Capture d’écran 2017-01-18 à 17.23.28Lu dans Le Point de ce mercredi 18 janvier :

« Une vague de perquisitions et d’interpellations a été menée mardi dans cette commune des Yvelines, « bastion » du djihadisme français.

Les enquêteurs de la Direction générale de la sécurité intérieure (DGSI) épaulée par le Raid ont investi plusieurs appartements des quartiers populaires de la ville de Trappes, dans les Yvelines. Selon différentes sources, certains des individus interpellés seraient en lien avec des « Trappistes » combattants en Syrie. D’autres sources font état de l’achat de matériel « sensible » nécessaire à la préparation d’attentats. Contacté par Le Point, le parquet antiterroriste n’a pas répondu à nos sollicitations. Le ministère de l’Intérieur a confirmé l’information, mais ne souhaite pas « faire plus de commentaires à ce stade de l’enquête ». La direction de la DGSI, quant à elle, « ne souhaite pas communiquer sur une enquête en cours ».(…)

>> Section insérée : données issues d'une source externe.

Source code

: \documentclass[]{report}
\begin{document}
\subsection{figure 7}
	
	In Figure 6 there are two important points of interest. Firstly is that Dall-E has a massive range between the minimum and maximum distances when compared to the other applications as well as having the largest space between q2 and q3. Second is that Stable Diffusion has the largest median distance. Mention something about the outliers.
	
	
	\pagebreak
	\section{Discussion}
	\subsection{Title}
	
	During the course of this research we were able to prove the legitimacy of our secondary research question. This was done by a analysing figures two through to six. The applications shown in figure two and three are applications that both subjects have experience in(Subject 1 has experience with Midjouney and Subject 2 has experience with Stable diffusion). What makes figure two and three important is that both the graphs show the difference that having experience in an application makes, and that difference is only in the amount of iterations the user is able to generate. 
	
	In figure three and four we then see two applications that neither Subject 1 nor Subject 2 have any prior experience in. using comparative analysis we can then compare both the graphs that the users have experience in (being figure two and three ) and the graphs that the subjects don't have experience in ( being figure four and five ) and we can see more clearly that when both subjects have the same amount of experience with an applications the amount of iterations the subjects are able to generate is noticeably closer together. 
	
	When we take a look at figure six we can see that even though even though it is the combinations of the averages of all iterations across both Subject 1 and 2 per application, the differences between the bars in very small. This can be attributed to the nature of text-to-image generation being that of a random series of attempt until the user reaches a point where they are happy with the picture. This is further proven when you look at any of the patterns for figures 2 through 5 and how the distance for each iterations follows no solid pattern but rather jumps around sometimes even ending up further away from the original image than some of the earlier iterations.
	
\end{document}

Depuis plusieurs mois, Trappes fait l’objet d’une attention particulière de plusieurs services de renseignements français. Près d’une centaine de jeunes hommes et femmes parfois avec leurs enfants ont rejoint les rangs de l’organisation État islamique dans les zones de combat en Irak et en Syrie ces dernières années.  (…) Lire la suite

A Strasbourg :

La Direction générale de la sécurité intérieure (DGSI) a mené plusieurs opérations antiterroristes, ce mardi dans la banlieue de Strasbourg. Selon les informations de nos confrères des Dernières Nouvelles d’Alsace, les hommes de la DGSI ont pénétré dans un immeuble de deux étages, situé dans un quartier résidentiel de Schiltigheim.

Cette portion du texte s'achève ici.